Bees work together for the common good of the hive. In South Carolina, parishioners have an opportunity to work together for the common good of the diocese.

Mummert wants to surpass 2018 — the best year — when 17,862 households, or 26 percent of the diocese, pledged $4.8 million.

“Our goal is to raise $5 million. We should be able to accomplish it,” she said.

One reason for the optimism is that the diocese now has 82,000 registered households.

“We want to build on 2018,” Mummert said. “The goal is at least 50 percent of all Catholics could give something.”

Imagine 50 percent, or 41,000 households, pledging to make the diocese a better place for everybody — even better.

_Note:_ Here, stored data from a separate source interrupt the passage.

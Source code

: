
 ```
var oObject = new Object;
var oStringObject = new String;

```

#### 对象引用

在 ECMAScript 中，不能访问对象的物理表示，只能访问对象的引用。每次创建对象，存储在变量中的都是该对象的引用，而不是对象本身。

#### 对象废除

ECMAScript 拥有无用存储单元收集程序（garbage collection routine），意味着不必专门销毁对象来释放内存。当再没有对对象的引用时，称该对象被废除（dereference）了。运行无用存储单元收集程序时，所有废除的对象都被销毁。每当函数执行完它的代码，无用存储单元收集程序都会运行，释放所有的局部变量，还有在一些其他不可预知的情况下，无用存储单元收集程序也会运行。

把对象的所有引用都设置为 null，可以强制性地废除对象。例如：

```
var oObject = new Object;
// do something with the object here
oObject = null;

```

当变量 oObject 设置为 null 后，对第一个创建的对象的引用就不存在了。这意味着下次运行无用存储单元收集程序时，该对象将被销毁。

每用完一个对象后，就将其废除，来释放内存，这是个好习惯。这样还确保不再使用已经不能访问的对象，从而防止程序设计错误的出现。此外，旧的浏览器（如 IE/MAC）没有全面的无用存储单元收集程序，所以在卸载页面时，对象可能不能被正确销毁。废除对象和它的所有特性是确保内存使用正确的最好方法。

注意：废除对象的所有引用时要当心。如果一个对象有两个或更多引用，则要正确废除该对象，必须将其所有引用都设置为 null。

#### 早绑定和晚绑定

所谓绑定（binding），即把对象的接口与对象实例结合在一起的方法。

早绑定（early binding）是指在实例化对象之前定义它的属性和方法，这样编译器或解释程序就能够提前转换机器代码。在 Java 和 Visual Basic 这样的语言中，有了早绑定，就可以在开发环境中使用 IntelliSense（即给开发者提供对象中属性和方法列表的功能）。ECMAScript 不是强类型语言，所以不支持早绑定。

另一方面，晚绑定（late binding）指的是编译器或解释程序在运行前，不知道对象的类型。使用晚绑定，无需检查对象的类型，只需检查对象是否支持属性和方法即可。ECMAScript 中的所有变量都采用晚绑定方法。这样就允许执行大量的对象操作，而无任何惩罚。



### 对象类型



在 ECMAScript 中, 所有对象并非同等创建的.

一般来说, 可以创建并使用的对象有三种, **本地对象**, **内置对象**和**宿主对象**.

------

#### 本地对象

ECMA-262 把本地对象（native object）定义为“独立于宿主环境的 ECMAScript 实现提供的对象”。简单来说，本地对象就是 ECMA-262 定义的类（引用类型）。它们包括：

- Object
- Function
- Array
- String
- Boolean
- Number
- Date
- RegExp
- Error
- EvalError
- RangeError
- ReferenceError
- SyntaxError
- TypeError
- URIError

“We want every person to give something, whether one dollar or five. That is making an impact,” she said.

Imagine that. Then imagine $5 million going directly into the ministries that need it most: outreach for those experiencing poverty, Catholic schools, campus ministries, vocations, priest retirement, a maternity home for women in crisis and so much more. One outreach close to the bishop's heart is for people with mental illnesses.

“We haven’t done a lot in this area,” she said. Bishop Fabre “wants us to get a program in place,” and that program could consist of resources and training.

“Suicide rates have gone up,” she added. “It’s significant. We need local support groups that can help.”

Every ministry makes a difference in somebody’s life: just look at when young Jacques Fabre-Jeune was growing up in Haiti. He could have run with gangs, but he didn’t. He stayed close to the Church.

Mummert said the Church led him, and “now he gives us an example of how truly to lead our lives. People are just blown away with his vision, his love of the Lord and his sharing it.”

Jesus demands that we do just that in Matthew 28:19-20: “Therefore go and make disciples of all nations, baptizing them in the name of the Father and of the Son and of the Holy Spirit, and teaching them to obey everything I have commanded you.”

Perhaps that is why Bishop Fabre is planting this garden and calling worker bees from across the diocese to buzz in and pollinate the future harvest with funding for all its ministries. The Catholic future of South Carolina depends on how parishioners nurture the Church today.

With everybody pitching in, the garden that the bishop is dreaming about can be grand indeed.